• [PROBLEM TO SOLVE] Extract every entry word for word.

━━━━━━━━━━━━━━━━━━━━

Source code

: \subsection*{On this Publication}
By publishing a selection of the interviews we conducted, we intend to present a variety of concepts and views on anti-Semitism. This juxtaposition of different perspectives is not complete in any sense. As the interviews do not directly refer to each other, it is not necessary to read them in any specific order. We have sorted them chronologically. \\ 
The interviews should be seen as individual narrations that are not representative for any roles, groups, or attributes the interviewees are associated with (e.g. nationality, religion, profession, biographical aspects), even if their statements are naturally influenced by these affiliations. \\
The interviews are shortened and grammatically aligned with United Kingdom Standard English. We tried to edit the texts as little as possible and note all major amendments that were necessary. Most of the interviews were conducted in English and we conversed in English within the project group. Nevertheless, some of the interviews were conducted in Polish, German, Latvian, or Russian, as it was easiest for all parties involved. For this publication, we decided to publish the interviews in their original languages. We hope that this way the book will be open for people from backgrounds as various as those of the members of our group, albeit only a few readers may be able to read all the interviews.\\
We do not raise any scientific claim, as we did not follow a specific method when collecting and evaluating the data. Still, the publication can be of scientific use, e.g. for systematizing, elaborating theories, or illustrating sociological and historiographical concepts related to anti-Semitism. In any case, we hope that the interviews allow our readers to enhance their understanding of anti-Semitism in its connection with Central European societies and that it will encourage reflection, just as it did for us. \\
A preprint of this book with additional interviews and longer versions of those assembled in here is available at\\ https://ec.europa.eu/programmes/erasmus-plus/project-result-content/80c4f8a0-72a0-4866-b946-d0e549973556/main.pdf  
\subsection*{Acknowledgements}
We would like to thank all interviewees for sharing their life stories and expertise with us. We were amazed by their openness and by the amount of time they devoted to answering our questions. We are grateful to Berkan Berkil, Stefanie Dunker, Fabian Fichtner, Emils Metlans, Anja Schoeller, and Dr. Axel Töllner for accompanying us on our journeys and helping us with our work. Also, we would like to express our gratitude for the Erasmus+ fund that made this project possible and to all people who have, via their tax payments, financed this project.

━━━━━━━━━━━━━━━━━━━━

• [TASK RESULT]
Source code

: \subsection*{On this Publication}
By publishing a selection of the interviews we conducted, we intend to present a variety of concepts and views on anti-Semitism. This juxtaposition of different perspectives is not complete in any sense. As the interviews do not directly refer to each other, it is not necessary to read them in any specific order. We have sorted them chronologically. \\ 
The interviews should be seen as individual narrations that are not representative for any roles, groups, or attributes the interviewees are associated with (e.g. nationality, religion, profession, biographical aspects), even if their statements are naturally influenced by these affiliations. \\
The interviews are shortened and grammatically aligned with United Kingdom Standard English. We tried to edit the texts as little as possible and note all major amendments that were necessary. Most of the interviews were conducted in English and we conversed in English within the project group. Nevertheless, some of the interviews were conducted in Polish, German, Latvian, or Russian, as it was easiest for all parties involved. For this publication, we decided to publish the interviews in their original languages. We hope that this way the book will be open for people from backgrounds as various as those of the members of our group, albeit only a few readers may be able to read all the interviews.\\
We do not raise any scientific claim, as we did not follow a specific method when collecting and evaluating the data. Still, the publication can be of scientific use, e.g. for systematizing, elaborating theories, or illustrating sociological and historiographical concepts related to anti-Semitism. In any case, we hope that the interviews allow our readers to enhance their understanding of anti-Semitism in its connection with Central European societies and that it will encourage reflection, just as it did for us. \\
A preprint of this book with additional interviews and longer versions of those assembled in here is available at\\ https://ec.europa.eu/programmes/erasmus-plus/project-result-content/80c4f8a0-72a0-4866-b946-d0e549973556/main.pdf  
\subsection*{Acknowledgements}
We would like to thank all interviewees for sharing their life stories and expertise with us. We were amazed by their openness and by the amount of time they devoted to answering our questions. We are grateful to Berkan Berkil, Stefanie Dunker, Fabian Fichtner, Emils Metlans, Anja Schoeller, and Dr. Axel Töllner for accompanying us on our journeys and helping us with our work. Also, we would like to express our gratitude for the Erasmus+ fund that made this project possible and to all people who have, via their tax payments, financed this project.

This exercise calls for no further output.